On Thursday, they finally got their wish: Thickly bearded and glaring out through half-rimmed glasses, David S. Addington, a top aide to Vice President Cheney and alleged master-mind of the legal rationale for the harsh techniques, appeared before a House subcommittee.
But rather than eliciting new information or forcing damaging admissions from the long-sought witness, the hearing turned into an emotion-charged demonstration of the hostility and mutual disdain between the most liberal critics of the Bush administration's war policies and one of the architects of those policies.
For his part, Addington provided little specific information on his role in pressing for controversial interrogation tactics at the military prison at Guantanamo Bay, Cuba, and with CIA prisoners. At the same time, he made it clear that he had played a central role in the matter.
And he lectured the committee on the continuing nature of the terrorist threat. "No American should think we're free, the war is over, Al Qaeda is not coming and they're not interested in getting us," Addington told the Constitution, civil rights and civil liberties subcommittee of the House Judiciary Committee. "Because that's wrong."
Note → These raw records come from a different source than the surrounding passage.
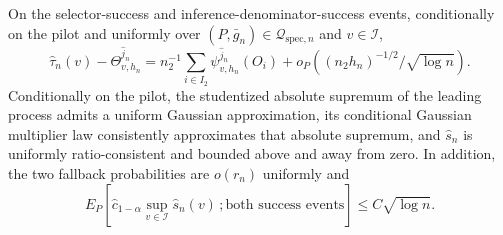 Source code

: On the selector-success and inference-denominator-success events, conditionally on the pilot and uniformly over \((P,\bar g_n)\in\mathcal Q_{\mathrm{spec},n}\) and \(v\in\mathcal I\),
\[
 \widehat\tau_n(v)-\Theta^{\widehat j_n}_{v,h_n}
 =n_2^{-1}\sum_{i\in I_2}\psi^{\widehat j_n}_{v,h_n}(O_i)
 +o_P\!\left((n_2h_n)^{-1/2}/\sqrt{\log n}\right).
\]
Conditionally on the pilot, the studentized absolute supremum of the leading process admits a uniform Gaussian approximation, its conditional Gaussian multiplier law consistently approximates that absolute supremum, and \(\widehat s_n\) is uniformly ratio-consistent and bounded above and away from zero.  In addition, the two fallback probabilities are \(o(r_n)\) uniformly and
\[
 E_P\!\left[\widehat c_{1-\alpha}\sup_{v\in\mathcal I}\widehat s_n(v)\,; \text{both success events}\right]\le C\sqrt{\log n}.
\] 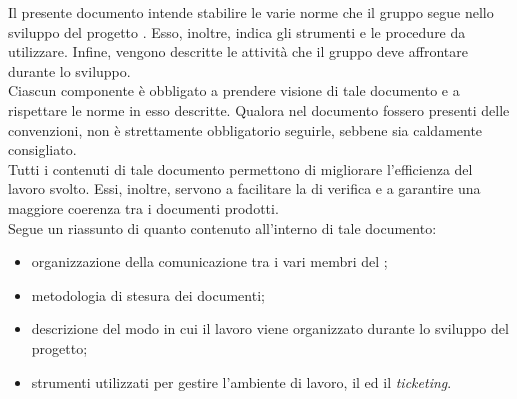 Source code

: 		Il presente documento intende stabilire le varie norme che il gruppo \groupname{} segue nello sviluppo del progetto \projectname{}. Esso, inoltre, indica gli strumenti e le procedure da utilizzare. Infine, vengono descritte le attività che il gruppo deve affrontare durante lo sviluppo.\\
		Ciascun componente è obbligato a prendere visione di tale documento e a rispettare le norme in esso descritte. Qualora nel documento fossero presenti delle convenzioni, non è strettamente obbligatorio seguirle, sebbene sia caldamente consigliato.\\
		Tutti i contenuti di tale documento permettono di migliorare l’efficienza del lavoro svolto. Essi, inoltre, servono a facilitare la  di verifica e a garantire una maggiore coerenza tra i documenti prodotti.\\
		Segue un riassunto di quanto contenuto all'interno di tale documento:
		\begin{itemize}
			\item organizzazione della comunicazione tra i vari membri del ;
			\item metodologia di stesura dei documenti;
			\item descrizione del modo in cui il lavoro viene organizzato durante lo sviluppo del progetto;
			\item strumenti utilizzati per gestire l'ambiente di lavoro, il  ed il \textit{ticketing}.
		\end{itemize}

	
	


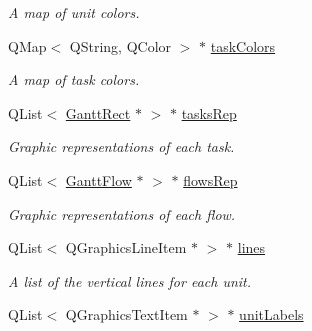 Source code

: \begin{DoxyCompactItemize}
\begin{DoxyCompactList}\small\item\em A map of unit colors. \end{DoxyCompactList}\item 
\hypertarget{class_main_window_a26149cc7038562e5b7f1b4143a2f6a29}{}Q\+Map$<$ Q\+String, Q\+Color $>$ $\ast$ \hyperlink{class_main_window_a26149cc7038562e5b7f1b4143a2f6a29}{task\+Colors}\label{class_main_window_a26149cc7038562e5b7f1b4143a2f6a29}

\begin{DoxyCompactList}\small\item\em A map of task colors. \end{DoxyCompactList}\item 
\hypertarget{class_main_window_a71197b2944e569701672e2e8462d7805}{}Q\+List$<$ \hyperlink{class_gantt_rect}{Gantt\+Rect} $\ast$ $>$ $\ast$ \hyperlink{class_main_window_a71197b2944e569701672e2e8462d7805}{tasks\+Rep}\label{class_main_window_a71197b2944e569701672e2e8462d7805}

\begin{DoxyCompactList}\small\item\em Graphic representations of each task. \end{DoxyCompactList}\item 
\hypertarget{class_main_window_ab3c8fa1d1db3eb29de99197692da7028}{}Q\+List$<$ \hyperlink{class_gantt_flow}{Gantt\+Flow} $\ast$ $>$ $\ast$ \hyperlink{class_main_window_ab3c8fa1d1db3eb29de99197692da7028}{flows\+Rep}\label{class_main_window_ab3c8fa1d1db3eb29de99197692da7028}

\begin{DoxyCompactList}\small\item\em Graphic representations of each flow. \end{DoxyCompactList}\item 
\hypertarget{class_main_window_a60463caf2bb888172a6dcbae02004739}{}Q\+List$<$ Q\+Graphics\+Line\+Item $\ast$ $>$ $\ast$ \hyperlink{class_main_window_a60463caf2bb888172a6dcbae02004739}{lines}\label{class_main_window_a60463caf2bb888172a6dcbae02004739}

\begin{DoxyCompactList}\small\item\em A list of the vertical lines for each unit. \end{DoxyCompactList}\item 
\hypertarget{class_main_window_a33c063caa7e87dc13a3d943aabc77a49}{}Q\+List$<$ Q\+Graphics\+Text\+Item $\ast$ $>$ $\ast$ \hyperlink{class_main_window_a33c063caa7e87dc13a3d943aabc77a49}{unit\+Labels}\label{class_main_window_a33c063caa7e87dc13a3d943aabc77a49}


\end{DoxyCompactItemize}
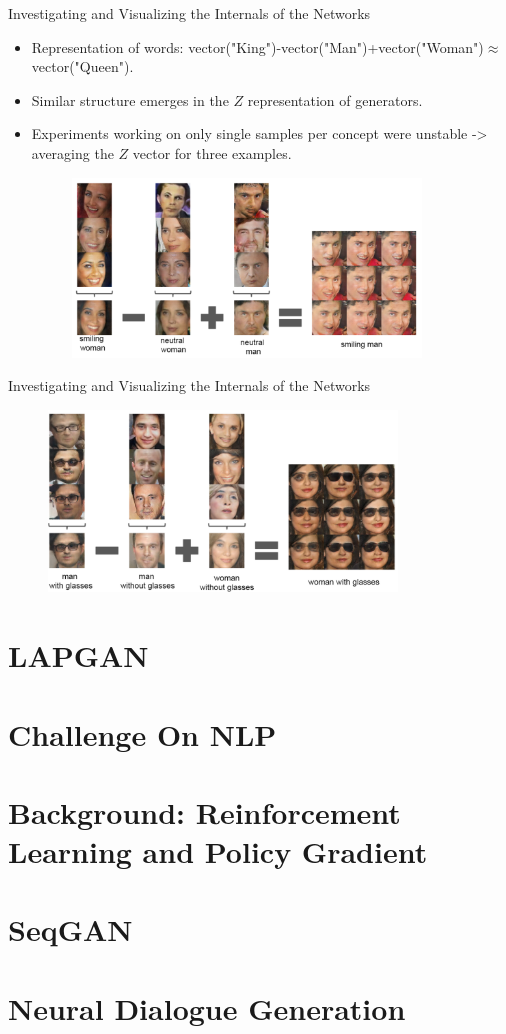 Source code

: \documentclass[10pt]{beamer}
\begin{document}
	\begin{frame}{Investigating and Visualizing the Internals of the Networks}
		\begin{itemize}
			\item Representation of words: vector("King")-vector("Man")+vector("Woman")$\approx$vector("Queen").
			\item Similar structure emerges in the $Z$ representation of generators.
			\item Experiments working on only single samples per concept were unstable -> averaging the $Z$ vector for three examples.
			\begin{figure}
				\includegraphics[width=25em]{figures/DCGAN-visualizing-internals-vector-1.PNG}
			\end{figure}
		\end{itemize}
	\end{frame}

	\begin{frame}{Investigating and Visualizing the Internals of the Networks}
		\begin{figure}
			\includegraphics[width=25em]{figures/DCGAN-visualizing-internals-vector-2.PNG}
		\end{figure}
	\end{frame}

	
	\part{LAPGAN}
	\part{Challenge On NLP}
	\part{Background: Reinforcement Learning and Policy Gradient}
	\part{SeqGAN}
	\part{Neural Dialogue Generation}
\end{document}
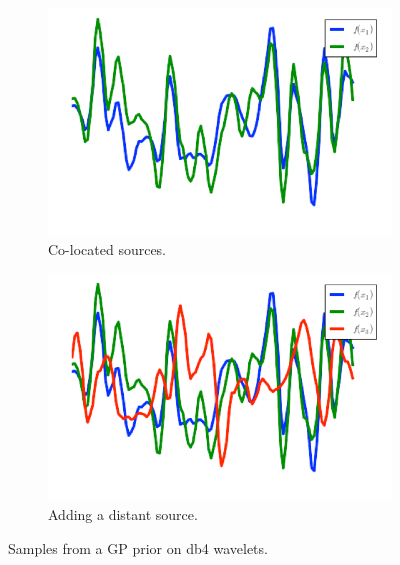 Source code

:\documentclass[twoside]{article} \usepackage{aistats2017}
\begin{document}
\begin{figure}
\centering
\begin{subfigure}[b]{0.235\textwidth}
    \includegraphics[width=\textwidth]{wavelet_gps_same}
  \caption{Co-located sources.}
\end{subfigure}
\begin{subfigure}[b]{0.235\textwidth}
    \includegraphics[width=\textwidth]{wavelet_gps_different}
  \caption{Adding a distant source.}
\end{subfigure}
\caption{Samples from a GP prior on db4 wavelets.}
\label{fig:wavelet_gps}
\end{figure}
\end{document}
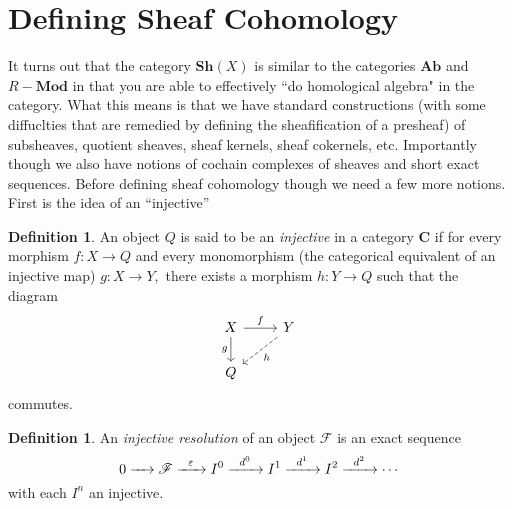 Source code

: \documentclass[psamsfonts]{amsart}
\theoremstyle{definition}
\newtheorem{defn}[thm]{Definition}
\theoremstyle{remark}
\numberwithin{equation}{section}
\begin{document}
\section{Defining Sheaf Cohomology}
  It turns out that the category $\textbf{Sh}(X)$ is similar to the categories $\textbf{Ab}$ and $R-\textbf{Mod}$ in that you are able to effectively ``do homological algebra" in the category. What this means is that we have standard constructions (with some diffuclties that are remedied by defining the sheafification of a presheaf) of subsheaves, quotient sheaves, sheaf kernels, sheaf cokernels, etc. Importantly though we also have notions of cochain complexes of sheaves and short exact sequences. \cite{cuboulder} Before defining sheaf cohomology though we need a few more notions. First is the idea of an ``injective''

  \begin{defn}
    An object $Q$ is said to be an \textit{injective} in a category \textbf{C} if for every morphism $f: X \to Q$ and every monomorphism (the categorical equivalent of an injective map) $g: X \to Y,$ there exists a morphism $h: Y \to Q$ such that the diagram
    \[\begin{tikzcd}
      X & Y \\
      Q
      \arrow["f", from=1-1, to=1-2]
      \arrow["g"', from=1-1, to=2-1]
      \arrow["h", dashed, from=1-2, to=2-1]
    \end{tikzcd}\]
    commutes.
  \end{defn}

  \begin{defn}
    An \textit{injective resolution} of an object $\mathscr{F}$ is an exact sequence
    \[0 \xrightarrow{\hspace{.2cm} \hspace{.2cm}} \mathscr{F} \xrightarrow{\hspace{.2cm} \varepsilon \hspace{.2cm}}I^0 \xrightarrow{\hspace{.2cm} d^0 \hspace{.2cm}} I^1 \xrightarrow{\hspace{.2cm} d^1 \hspace{.2cm}} I^2 \xrightarrow{\hspace{.2cm} d^2 \hspace{.2cm}} \cdots \] 
    with each $I^n$ an injective.
  \end{defn}
\end{document}
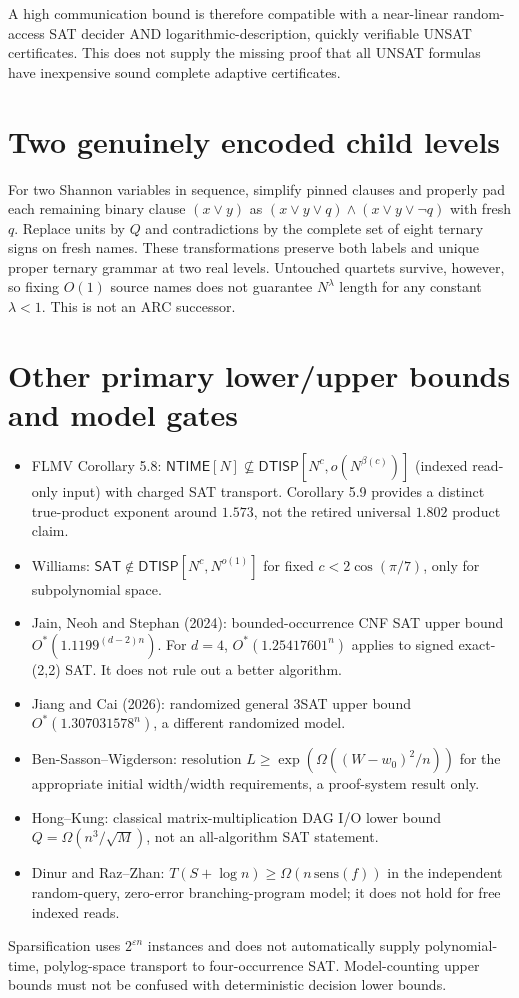 \documentclass[11pt]{article}
\newcommand{\SAT}{\mathsf{SAT}}
\newcommand{\NTIME}{\mathsf{NTIME}}
\newcommand{\DTISP}{\mathsf{DTISP}}
\begin{document}
A high communication bound is therefore compatible with a near-linear random-access SAT decider AND logarithmic-description, quickly verifiable UNSAT certificates. This does not supply the missing proof that all UNSAT formulas have inexpensive sound complete adaptive certificates.
\section{Two genuinely encoded child levels}
For two Shannon variables in sequence, simplify pinned clauses and properly pad each remaining binary clause $(x\vee y)$ as $(x\vee y\vee q)\land(x\vee y\vee\neg q)$ with fresh $q$. Replace units by $Q$ and contradictions by the complete set of eight ternary signs on fresh names. These transformations preserve both labels and unique proper ternary grammar at two real levels. Untouched quartets survive, however, so fixing $O(1)$ source names does not guarantee $N^\lambda$ length for any constant $\lambda<1$. This is not an ARC successor.
\section{Other primary lower/upper bounds and model gates}
\begin{itemize}
\item FLMV Corollary 5.8: $\NTIME[N]\not\subseteq\DTISP[N^c,o(N^{\beta(c)})]$ (indexed read-only input) with charged SAT transport. Corollary 5.9 provides a distinct true-product exponent around $1.573$, not the retired universal $1.802$ product claim.
\item Williams: $\SAT\notin\DTISP[N^c,N^{o(1)}]$ for fixed $c<2\cos(\pi/7)$, only for subpolynomial space.
\item Jain, Neoh and Stephan (2024): bounded-occurrence CNF SAT upper bound $O^*(1.1199^{(d-2)n})$. For $d=4$, $O^*(1.25417601^n)$ applies to signed exact-(2,2) SAT. It does not rule out a better algorithm.
\item Jiang and Cai (2026): randomized general 3SAT upper bound $O^*(1.307031578^n)$, a different randomized model.
\item Ben-Sasson--Wigderson: resolution $L\ge\exp(\Omega((W-w_0)^2/n))$ for the appropriate initial width/width requirements, a proof-system result only.
\item Hong--Kung: classical matrix-multiplication DAG I/O lower bound $Q=\Omega(n^3/\sqrt M)$, not an all-algorithm SAT statement.
\item Dinur and Raz--Zhan: $T(S+\log n)\ge\Omega(n\,\mathrm{sens}(f))$ in the independent random-query, zero-error branching-program model; it does not hold for free indexed reads.
\end{itemize}
Sparsification uses $2^{\varepsilon n}$ instances and does not automatically supply polynomial-time, polylog-space transport to four-occurrence SAT. Model-counting upper bounds must not be confused with deterministic decision lower bounds.
\end{document}
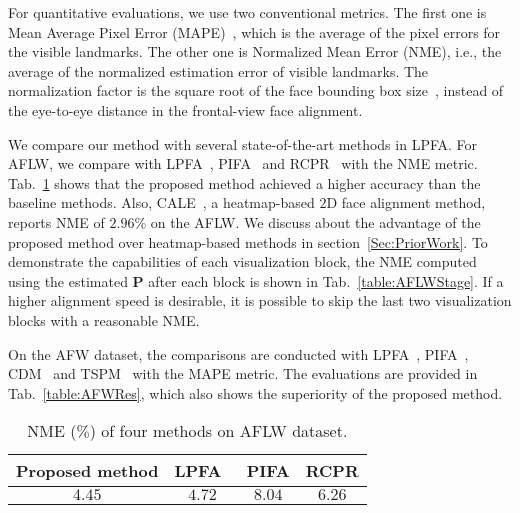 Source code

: For quantitative evaluations, we use two conventional metrics. 
The first one is Mean Average Pixel Error (MAPE)~\cite{yu2013pose}, which is the average of the pixel errors for the visible landmarks. The other one is Normalized Mean Error (NME), i.e., the average of the normalized estimation error of visible landmarks.
The normalization factor is the square root of the face bounding box size~\cite{jourabloo2015pose}, instead of the eye-to-eye distance in the frontal-view face alignment.


We compare our method with several state-of-the-art methods in LPFA. 
For AFLW, we compare with LPFA~\cite{jourabloo2016large}, PIFA~\cite{jourabloo2015pose} and RCPR~\cite{burgos2013robust} with the NME metric. 
Tab.~\ref{table:AFLWRes} shows that the proposed method achieved a higher accuracy than the baseline methods. Also, CALE~\cite{bulat2016convolutional}, a heatmap-based $2$D face alignment method, reports NME of $2.96\%$ on the AFLW. We discuss about the advantage of the proposed method over heatmap-based methods in section~\ref{Sec:PriorWork}.
To demonstrate the capabilities of each visualization block, the NME computed using the estimated $\mathbf{P}$ after each block is shown in Tab.~\ref{table:AFLWStage}. 
If a higher alignment speed is desirable, it is possible to skip the last two visualization blocks with a reasonable NME.





On the AFW dataset, the comparisons are conducted with LPFA~\cite{jourabloo2016large}, PIFA~\cite{jourabloo2015pose}, CDM~\cite{yu2013pose} and TSPM~\cite{zhu2012face} with the MAPE metric. 
The evaluations are provided in Tab.~\ref{table:AFWRes}, which also shows the superiority of the proposed method.



\begin{table}[t!]\small
\caption{NME ($\%$) of four methods on AFLW dataset.}
\begin{center}
\begin{tabular}{ c|c|c|c } 
 \hline
 Proposed method & LPFA~\cite{jourabloo2016large} & PIFA & RCPR \\ 
 \hline
 $4.45$ & $4.72$ & $8.04$ & $6.26$ \\
 \hline  
\end{tabular}
\end{center}
\label{table:AFLWRes}\vspace{-7mm}
\end{table}





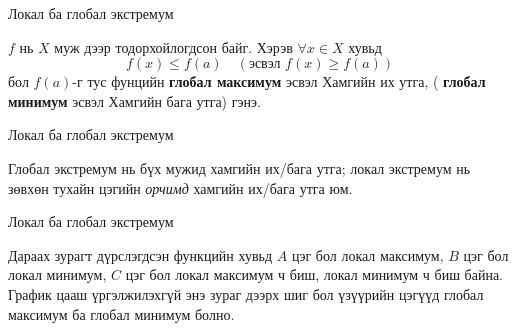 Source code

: \begin{frame}[allowframebreaks]{Локал ба глобал экстремум}
\begin{definition}
$f$ нь $X$ муж дээр тодорхойлогдсон байг. Хэрэв $\forall x\in X$ хувьд 
\[
f(x)\le f(a)\quad(\text{эсвэл } f(x)\ge f(a))
\]
бол $f(a)$-г  тус фунцийн \textbf{глобал максимум} эсвэл Хамгийн их утга, ( \textbf{глобал минимум} эсвэл Хамгийн бага утга) гэнэ.
\end{definition}
\end{frame}

\begin{frame}[allowframebreaks]{Локал ба глобал экстремум}
\begin{remark}
Глобал экстремум нь бүх мужид хамгийн их/бага утга; локал экстремум нь зөвхөн тухайн цэгийн \emph{орчимд} хамгийн их/бага утга юм.
\end{remark}
\end{frame}

\begin{frame}[allowframebreaks]{Локал ба глобал экстремум}
\begin{example}
Дараах зурагт дүрслэгдсэн функцийн хувьд $A$ цэг бол локал максимум, $B$ цэг бол локал минимум, $C$ цэг бол локал максимум ч биш, локал минимум ч биш байна. График цааш үргэлжилэхгүй энэ зураг дээрх шиг бол үзүүрийн цэгүүд глобал максимум ба глобал минимум болно. 
\begin{center}
\begin{fitbox}\end{fitbox}
\end{center}
\end{example}
\end{frame}


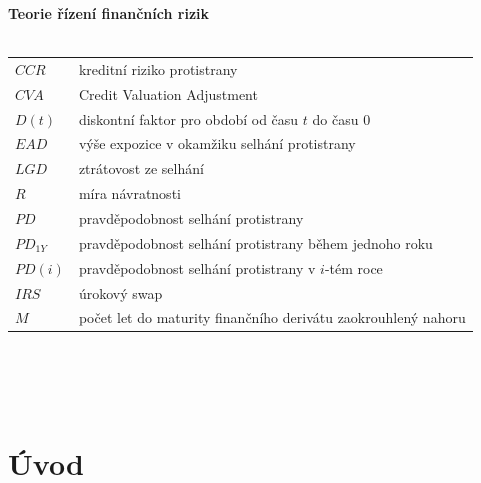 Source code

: \documentclass[a4paper,12pt]{report}
\theoremstyle{definition} \newtheorem{definice}[veta]{Definice}
\theoremstyle{remark}
\begin{document}
%
%
%
\newpage \noindent
\textbf{Teorie řízení finančních rizik}\\\\
   \begin{tabular}{p{4cm} p{9.3cm}}
   $CCR$ 								& kreditní riziko protistrany\\
   $CV\!A$								& Credit Valuation Adjustment\\
   $D(t)$								& diskontní faktor pro období od času $t$ do času 0\\
   $EAD$								& výše expozice v okamžiku selhání protistrany\\
   $LGD$								& ztrátovost ze selhání\\
   $R$									& míra návratnosti\\
   $PD$								& pravděpodobnost selhání protistrany\\
   $PD_{1Y}$								& pravděpodobnost selhání protistrany během jednoho roku\\
   $PD(i)$								& pravděpodobnost selhání protistrany v $i$-tém roce\\
   $IRS$								& úrokový swap\\
   $M$									& počet let do maturity finančního derivátu zaokrouhlený nahoru\\
\end{tabular}\\\\\\
%
%
%

\chapter*{Úvod} 
\pagestyle{plain}
\setcounter{page}{1}





\end{document}

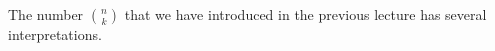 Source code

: 

\setcounter{section}{3}
\setcounter{subsection}{0}
\setcounter{dfn}{0}

The number $\binom{n}{k}$ that we have introduced in the previous lecture has several interpretations.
Yet when Democrats tried to pin him down on the moral and legal issues they considered crucial, Addington brushed them aside with barely concealed disdain.
Rep. Jerrold Nadler (D-N.Y.), who later characterized Addington's attitude as "smug," asked whether, if the interrogation program was found to be illegal, he would bear any responsibility.
"Is that a moral question or a legal question?" Addington asked, then said he bore no responsibility, legal or moral.
Was President Bush constrained by laws against torture? Addington refused to offer an opinion. Putting the question in extreme terms, Nadler asked Addington if torturing a detainee's child to get information would be legal.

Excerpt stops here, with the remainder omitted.